Patients with knee OA ask Dr. Ruderman all the time about the intra-articular injections of platelet-rich plasma (PRP) or mesenchymal stem cells they’ve seen touted on the Internet. As an evidence-based physician, he’s not a fan. A meta-analysis of 14 controlled trials of PRP, none double blind, showed some benefit in terms of pain and function at 3, 6, and 12 months, with little risk of adverse events. However, PRP is being marketed with a hype and claimed efficacy out of all proportion to the actual evidence.

“It’s the wild, wild West out there,” the rheumatologist warned.

He cited a study involving a scripted survey of 179 U.S. clinics offering PRP. The mean price quoted for a unilateral knee injection in a hypothetical 52-year-old man with knee OA was $714, and it’s a cash business, since insurance companies won’t cover PRP. Out of 84 centers that were willing to share their claimed efficacy, 10 quoted 90%-100% rates of good results or symptomatic improvement, 27 claimed 80%-90% efficacy, and 29 quoted figures of 70%-80%, all of which are well above the success rates achieved in the flawed clinical trials.

As for mesenchymal stem cells, “if PRP is the wild, wild West, this is the surface of Mars,” Dr. Ruderman quipped.

These stem cell injections are neither FDA regulated nor approved. There are no barriers to setting up a mesenchymal stem cell injection center, and the number of such centers is skyrocketing. Anybody can set up a center, and there’s essentially no oversight.

“The evidence in this area is really terrible,” the rheumatologist said. He pointed to a meta-analysis of five trials, only two of which were rated by the researchers as having a low risk of bias.
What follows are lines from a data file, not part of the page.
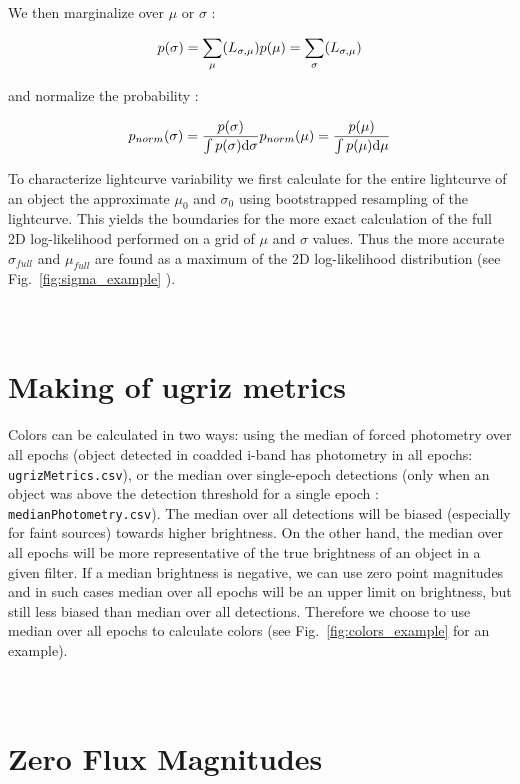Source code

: \documentclass[fleqn,usenatbib]{mnras}  %
\begin{document}
We then marginalize over $\mu$ or $\sigma$ : 

\begin{equation}
p(\sigma) = \sum_{\mu}(L_{\sigma,\mu}) \\
p(\mu) = \sum_{\sigma}(L_{\sigma,\mu})
\end{equation}

and normalize the probability :

\begin{equation}
p_{norm}(\sigma) = \frac{p(\sigma)}{ \int {p(\sigma) \text{d}\sigma}} \\ 
p_{norm}(\mu) = \frac{p(\mu)} {\int {p(\mu) \text{d}\mu} }
\end{equation}


To characterize  lightcurve variability we first calculate for the entire lightcurve of an object  the approximate $\mu_{0}$ and $\sigma_{0}$ using bootstrapped resampling of the lightcurve.  This yields the boundaries for the more exact calculation of the full 2D log-likelihood performed on a grid of $\mu$ and $\sigma$ values. Thus the more accurate $\sigma_{full}$ and $\mu_{full}$ are found as a maximum of the 2D log-likelihood distribution (see Fig.~\ref{fig:sigma_example} ).


\section{\\ Making of ugriz metrics }
\label{App:AppendixC}

Colors can be calculated in two ways: using the median of forced photometry over all epochs (object detected in coadded i-band has photometry in all epochs:  \verb|ugrizMetrics.csv|), or the median over single-epoch detections (only when an object was above the detection threshold for a single epoch : \verb|medianPhotometry.csv|).  
The median over all detections will be biased (especially for faint sources) towards higher brightness.  On the other hand, the median over all epochs will be more representative of the true brightness of an object in a given filter.  If a median brightness is negative, we can use zero point magnitudes and in such cases median over all epochs will be an upper limit on brightness, but still less biased than median over all detections. Therefore  we choose to use median over all epochs to calculate colors (see Fig.~\ref{fig:colors_example} for an example).  

\section{\\ Zero Flux Magnitudes }
\label{App:AppendixD}
\end{document}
The conclusion: There was limited evidence of short-term benefit in pain and function, but no evidence of cartilage repair, which is the chief claimed benefit.

The same group of investigators who queried the PRP clinics also successfully contacted 273 of the proliferating U.S. centers offering direct-to-consumer mesenchymal stem cell therapy. The mean price quoted for a unilateral knee injection was a whopping $5,156, which – like PRP – isn’t covered by insurance. At the 36 clinics responding to a request for their efficacy rates, the mean claim was good results or symptomatic improvement in 82% of treated patients.
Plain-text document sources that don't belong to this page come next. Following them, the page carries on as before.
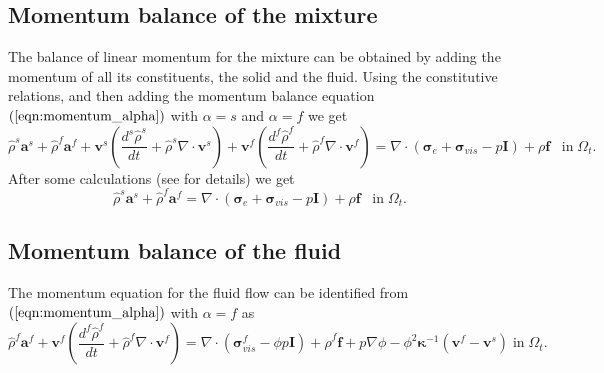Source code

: \subsection{Momentum balance of the mixture}
The balance of linear momentum for the mixture can be obtained by adding the momentum of all its constituents, the solid and the fluid. Using the constitutive relations, and then adding the momentum balance equation $(\ref{eqn:momentum_alpha})$ with $\alpha=s$ and $\alpha=f$ we get
\begin{equation*}
\hat\rho^{s}\boldsymbol{a}^{s}+\hat\rho^{f}\boldsymbol{a}^{f}+  \boldsymbol{v}^{s}\left(  \frac{d^{s}\hat{\rho}^{s}  }{dt}  + \hat{\rho}^{s}  \nabla \cdot \boldsymbol{v}^{s} \right) +  \boldsymbol{v}^{f}\left(  \frac{d^{f}\hat{\rho}^{f}  }{dt}  + \hat{\rho}^{f} \nabla \cdot \boldsymbol{v}^{f} \right)=\nabla \cdot( \boldsymbol{\sigma}_{e}+\boldsymbol{\sigma}_{vis}-p\boldsymbol{I}) + \rho\boldsymbol{f} \;\;\; \mbox{in} \; \Omega_{t}. 
\end{equation*}
After some calculations (see \citet[section 3.2]{chapelle2010poroelastic} for details) we get
\begin{equation}
\hat\rho^{s}\boldsymbol{a}^{s}+\hat\rho^{f}\boldsymbol{a}^{f} =\nabla \cdot( \boldsymbol{\sigma}_{e}+\boldsymbol{\sigma}_{vis}-p\boldsymbol{I}) + \rho\boldsymbol{f} \;\;\; \mbox{in} \; \Omega_{t}. 
\label{mixture_motion_eulerian}
\end{equation}

\subsection{Momentum balance of the fluid}
The momentum equation for the fluid flow can be identified from $(\ref{eqn:momentum_alpha})$ with $\alpha=f$ as 
\begin{equation}
\hat\rho^{f} {\boldsymbol{a}}^{f}+  \boldsymbol{v}^{f}\left(  \frac{d^{f}\hat{\rho}^{f}  }{dt}  + \hat{\rho}^{f}  \nabla \cdot \boldsymbol{v}^{f} \right)=\nabla \cdot( \boldsymbol{\sigma}_{vis}^{f}- \phi p \boldsymbol{I})  + \hat \rho^{f}\boldsymbol{f}  + p \nabla \phi-\phi^{2} \boldsymbol{\kappa}^{-1}(\boldsymbol{v}^{f}-\boldsymbol{v}^{s}) \; \mbox{in} \; \Omega_{t}.
\label{general_darcy}
\end{equation}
Dr. Bugbee didn’t endorse this intervention, which is increasingly popular among his fellow orthopedic surgeons.

“The regulatory pathway drives this. Mesenchymal stem cells are categorized as a minimally manipulated tissue, so the regulatory pathway is easy,” explained Dr. Bugbee. “I talk 9 out of 10 patients out of it because there’s no evidence of disease modification.”